» **What needs to be done**
With the pictures excluded, retype the records that follow exactly.

» **Given records**
>>>
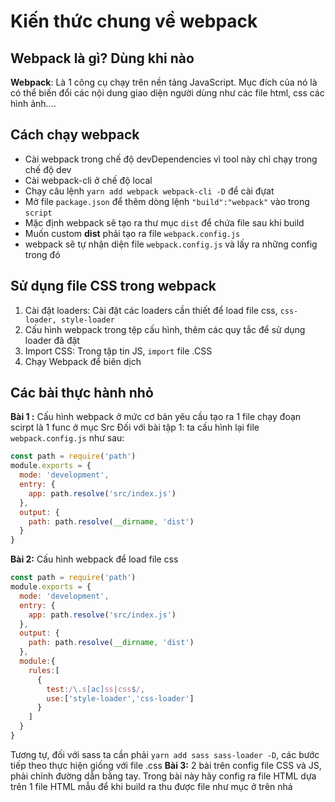 # Kiến thức chung về webpack
## Webpack là gì? Dùng khi nào 
**Webpack**: Là 1 công cụ chạy trên  nền tảng JavaScript. Mục đích của nó là có thể biến đổi các nội dung giao diện người dùng như các file html, css các hình ảnh.... 
## Cách chạy webpack 
* Cài webpack trong chế độ devDependencies vì tool này chỉ chạy trong chế độ dev
* Cài webpack-cli ở chế độ local
* Chạy câu lệnh `yarn add webpack webpack-cli -D` để cài đựat
* Mở file `package.json` để thêm dòng lệnh `"build":"webpack"` vào trong `script`
* Mặc định webpack sẽ tạo ra thư mục `dist` để chứa file sau khi build
* Muốn custom **dist** phải tạo ra file `webpack.config.js`
* webpack sẽ tự nhận diện file `webpack.config.js` và lấy ra những config trong đó 
## Sử dụng file CSS trong webpack
1. Cài đặt loaders: Cài đặt các loaders cần thiết để load file css, `css-loader, style-loader`
2. Cấu hình webpack trong tệp cấu hình, thêm các quy tắc để sử dụng loader đã đặt
3. Import CSS: Trong tập tin JS, `import` file .CSS
4. Chạy Webpack để biên dịch
## Các bài thực hành nhỏ
**Bài 1 :** Cấu hình webpack ở mức cơ bản yêu cầu tạo ra 1 file chạy đoạn scirpt là 1 func ở mục Src
Đối với bài tập 1: ta cấu hình lại file `webpack.config.js` như sau:
```js
const path = require('path')
module.exports = {
  mode: 'development',
  entry: {
    app: path.resolve('src/index.js')
  },
  output: {
    path: path.resolve(__dirname, 'dist')
  }
}
```
**Bài 2:** Cấu hình webpack để load file css
```js
const path = require('path')
module.exports = {
  mode: 'development',
  entry: {
    app: path.resolve('src/index.js')
  },
  output: {
    path: path.resolve(__dirname, 'dist')
  },
  module:{
    rules:[
      {
        test:/\.s[ac]ss|css$/,
        use:['style-loader','css-loader']
      }
    ]
  }
}
```
Tương tự, đối với sass ta cần phải `yarn add sass sass-loader -D`, các bước tiếp theo thực hiện giống với file .css
**Bài 3:** 2 bài trên config file CSS  và JS, phải chỉnh đường dẫn bằng tay. Trong bài này hãy config ra file HTML dựa trên 1 file HTML mẫu để khi build ra thu được file như mục ở trên nhá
<<<
» **Response to the exercise**
 # Kiến thức chung về webpack
## Webpack là gì? Dùng khi nào 
**Webpack**: Là 1 công cụ chạy trên  nền tảng JavaScript. Mục đích của nó là có thể biến đổi các nội dung giao diện người dùng như các file html, css các hình ảnh.... 
## Cách chạy webpack 
* Cài webpack trong chế độ devDependencies vì tool này chỉ chạy trong chế độ dev
* Cài webpack-cli ở chế độ local
* Chạy câu lệnh `yarn add webpack webpack-cli -D` để cài đựat
* Mở file `package.json` để thêm dòng lệnh `"build":"webpack"` vào trong `script`
* Mặc định webpack sẽ tạo ra thư mục `dist` để chứa file sau khi build
* Muốn custom **dist** phải tạo ra file `webpack.config.js`
* webpack sẽ tự nhận diện file `webpack.config.js` và lấy ra những config trong đó 
## Sử dụng file CSS trong webpack
1. Cài đặt loaders: Cài đặt các loaders cần thiết để load file css, `css-loader, style-loader`
2. Cấu hình webpack trong tệp cấu hình, thêm các quy tắc để sử dụng loader đã đặt
3. Import CSS: Trong tập tin JS, `import` file .CSS
4. Chạy Webpack để biên dịch
## Các bài thực hành nhỏ
**Bài 1 :** Cấu hình webpack ở mức cơ bản yêu cầu tạo ra 1 file chạy đoạn scirpt là 1 func ở mục Src
Đối với bài tập 1: ta cấu hình lại file `webpack.config.js` như sau:
```js
const path = require('path')
module.exports = {
  mode: 'development',
  entry: {
    app: path.resolve('src/index.js')
  },
  output: {
    path: path.resolve(__dirname, 'dist')
  }
}
```
**Bài 2:** Cấu hình webpack để load file css
```js
const path = require('path')
module.exports = {
  mode: 'development',
  entry: {
    app: path.resolve('src/index.js')
  },
  output: {
    path: path.resolve(__dirname, 'dist')
  },
  module:{
    rules:[
      {
        test:/\.s[ac]ss|css$/,
        use:['style-loader','css-loader']
      }
    ]
  }
}
```
Tương tự, đối với sass ta cần phải `yarn add sass sass-loader -D`, các bước tiếp theo thực hiện giống với file .css
**Bài 3:** 2 bài trên config file CSS  và JS, phải chỉnh đường dẫn bằng tay. Trong bài này hãy config ra file HTML dựa trên 1 file HTML mẫu để khi build ra thu được file như mục ở trên nhá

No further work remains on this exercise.